About this exercise: Pull every line containing "cells" from the entries.
Start of Block
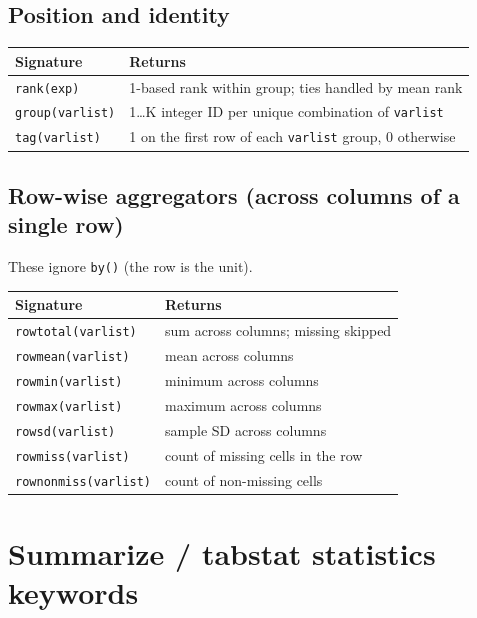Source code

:\documentclass[11pt,letterpaper]{article}
\begin{document}
\subsection{Position and identity}

\begin{center}
\begin{tabular}{ll}
\toprule
Signature & Returns \\
\midrule
\texttt{rank(exp)} & 1-based rank within group; ties handled by mean rank \\
\texttt{group(varlist)} & 1\ldots K integer ID per unique combination of \texttt{varlist} \\
\texttt{tag(varlist)} & 1 on the first row of each \texttt{varlist} group, 0 otherwise \\
\bottomrule
\end{tabular}
\end{center}

\subsection{Row-wise aggregators (across columns of a single row)}

These ignore \texttt{by()} (the row is the unit).

\begin{center}
\begin{tabular}{ll}
\toprule
Signature & Returns \\
\midrule
\texttt{rowtotal(varlist)} & sum across columns; missing skipped \\
\texttt{rowmean(varlist)} & mean across columns \\
\texttt{rowmin(varlist)} & minimum across columns \\
\texttt{rowmax(varlist)} & maximum across columns \\
\texttt{rowsd(varlist)} & sample SD across columns \\
\texttt{rowmiss(varlist)} & count of missing cells in the row \\
\texttt{rownonmiss(varlist)} & count of non-missing cells \\
\bottomrule
\end{tabular}
\end{center}

\section{Summarize / tabstat statistics keywords}
\end{document}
End of Block
Answer box:
\texttt{rowmiss(varlist)} & count of missing cells in the row \\
\texttt{rownonmiss(varlist)} & count of non-missing cells \\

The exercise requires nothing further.